BEGIN Data

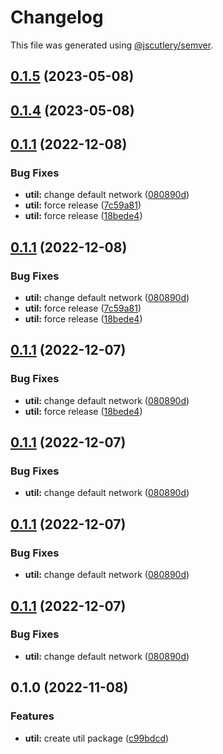 # Changelog

This file was generated using [@jscutlery/semver](https://github.com/jscutlery/semver).

## [0.1.5](https://github.com/notional-finance/notional-monorepo/compare/util-0.1.4...util-0.1.5) (2023-05-08)

## [0.1.4](https://github.com/notional-finance/notional-monorepo/compare/util-0.1.3...util-0.1.4) (2023-05-08)

## [0.1.1](https://github.com/notional-finance/notional-monorepo/compare/util-0.1.0...util-0.1.1) (2022-12-08)


### Bug Fixes

* **util:** change default network ([080890d](https://github.com/notional-finance/notional-monorepo/commit/080890d5a334983cda9b64f65a66342eb4b09aeb))
* **util:** force release ([7c59a81](https://github.com/notional-finance/notional-monorepo/commit/7c59a81383a5b9f873b16d45a41b71c5e3606b38))
* **util:** force release ([18bede4](https://github.com/notional-finance/notional-monorepo/commit/18bede41de6774dfb68e183e134cc142e1ba1b73))

## [0.1.1](https://github.com/notional-finance/notional-monorepo/compare/util-0.1.0...util-0.1.1) (2022-12-08)


### Bug Fixes

* **util:** change default network ([080890d](https://github.com/notional-finance/notional-monorepo/commit/080890d5a334983cda9b64f65a66342eb4b09aeb))
* **util:** force release ([7c59a81](https://github.com/notional-finance/notional-monorepo/commit/7c59a81383a5b9f873b16d45a41b71c5e3606b38))
* **util:** force release ([18bede4](https://github.com/notional-finance/notional-monorepo/commit/18bede41de6774dfb68e183e134cc142e1ba1b73))

## [0.1.1](https://github.com/notional-finance/notional-monorepo/compare/util-0.1.0...util-0.1.1) (2022-12-07)


### Bug Fixes

* **util:** change default network ([080890d](https://github.com/notional-finance/notional-monorepo/commit/080890d5a334983cda9b64f65a66342eb4b09aeb))
* **util:** force release ([18bede4](https://github.com/notional-finance/notional-monorepo/commit/18bede41de6774dfb68e183e134cc142e1ba1b73))

## [0.1.1](https://github.com/notional-finance/notional-monorepo/compare/util-0.1.0...util-0.1.1) (2022-12-07)


### Bug Fixes

* **util:** change default network ([080890d](https://github.com/notional-finance/notional-monorepo/commit/080890d5a334983cda9b64f65a66342eb4b09aeb))

## [0.1.1](https://github.com/notional-finance/notional-monorepo/compare/util-0.1.0...util-0.1.1) (2022-12-07)


### Bug Fixes

* **util:** change default network ([080890d](https://github.com/notional-finance/notional-monorepo/commit/080890d5a334983cda9b64f65a66342eb4b09aeb))

## [0.1.1](https://github.com/notional-finance/notional-monorepo/compare/util-0.1.0...util-0.1.1) (2022-12-07)


### Bug Fixes

* **util:** change default network ([080890d](https://github.com/notional-finance/notional-monorepo/commit/080890d5a334983cda9b64f65a66342eb4b09aeb))

## 0.1.0 (2022-11-08)


### Features

* **util:** create util package ([c99bdcd](https://github.com/notional-finance/notional-monorepo/commit/c99bdcd32c6265002e7affb3a7a5d40b1eef3ac0))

END Data

— Exercise —
All records above are to be repeated exactly, with the images left out.

— Answer to this exercise —
 # Changelog

This file was generated using [@jscutlery/semver](https://github.com/jscutlery/semver).

## [0.1.5](https://github.com/notional-finance/notional-monorepo/compare/util-0.1.4...util-0.1.5) (2023-05-08)

## [0.1.4](https://github.com/notional-finance/notional-monorepo/compare/util-0.1.3...util-0.1.4) (2023-05-08)

## [0.1.1](https://github.com/notional-finance/notional-monorepo/compare/util-0.1.0...util-0.1.1) (2022-12-08)


### Bug Fixes

* **util:** change default network ([080890d](https://github.com/notional-finance/notional-monorepo/commit/080890d5a334983cda9b64f65a66342eb4b09aeb))
* **util:** force release ([7c59a81](https://github.com/notional-finance/notional-monorepo/commit/7c59a81383a5b9f873b16d45a41b71c5e3606b38))
* **util:** force release ([18bede4](https://github.com/notional-finance/notional-monorepo/commit/18bede41de6774dfb68e183e134cc142e1ba1b73))

## [0.1.1](https://github.com/notional-finance/notional-monorepo/compare/util-0.1.0...util-0.1.1) (2022-12-08)


### Bug Fixes

* **util:** change default network ([080890d](https://github.com/notional-finance/notional-monorepo/commit/080890d5a334983cda9b64f65a66342eb4b09aeb))
* **util:** force release ([7c59a81](https://github.com/notional-finance/notional-monorepo/commit/7c59a81383a5b9f873b16d45a41b71c5e3606b38))
* **util:** force release ([18bede4](https://github.com/notional-finance/notional-monorepo/commit/18bede41de6774dfb68e183e134cc142e1ba1b73))

## [0.1.1](https://github.com/notional-finance/notional-monorepo/compare/util-0.1.0...util-0.1.1) (2022-12-07)


### Bug Fixes

* **util:** change default network ([080890d](https://github.com/notional-finance/notional-monorepo/commit/080890d5a334983cda9b64f65a66342eb4b09aeb))
* **util:** force release ([18bede4](https://github.com/notional-finance/notional-monorepo/commit/18bede41de6774dfb68e183e134cc142e1ba1b73))

## [0.1.1](https://github.com/notional-finance/notional-monorepo/compare/util-0.1.0...util-0.1.1) (2022-12-07)


### Bug Fixes

* **util:** change default network ([080890d](https://github.com/notional-finance/notional-monorepo/commit/080890d5a334983cda9b64f65a66342eb4b09aeb))

## [0.1.1](https://github.com/notional-finance/notional-monorepo/compare/util-0.1.0...util-0.1.1) (2022-12-07)


### Bug Fixes

* **util:** change default network ([080890d](https://github.com/notional-finance/notional-monorepo/commit/080890d5a334983cda9b64f65a66342eb4b09aeb))

## [0.1.1](https://github.com/notional-finance/notional-monorepo/compare/util-0.1.0...util-0.1.1) (2022-12-07)


### Bug Fixes

* **util:** change default network ([080890d](https://github.com/notional-finance/notional-monorepo/commit/080890d5a334983cda9b64f65a66342eb4b09aeb))

## 0.1.0 (2022-11-08)


### Features

* **util:** create util package ([c99bdcd](https://github.com/notional-finance/notional-monorepo/commit/c99bdcd32c6265002e7affb3a7a5d40b1eef3ac0))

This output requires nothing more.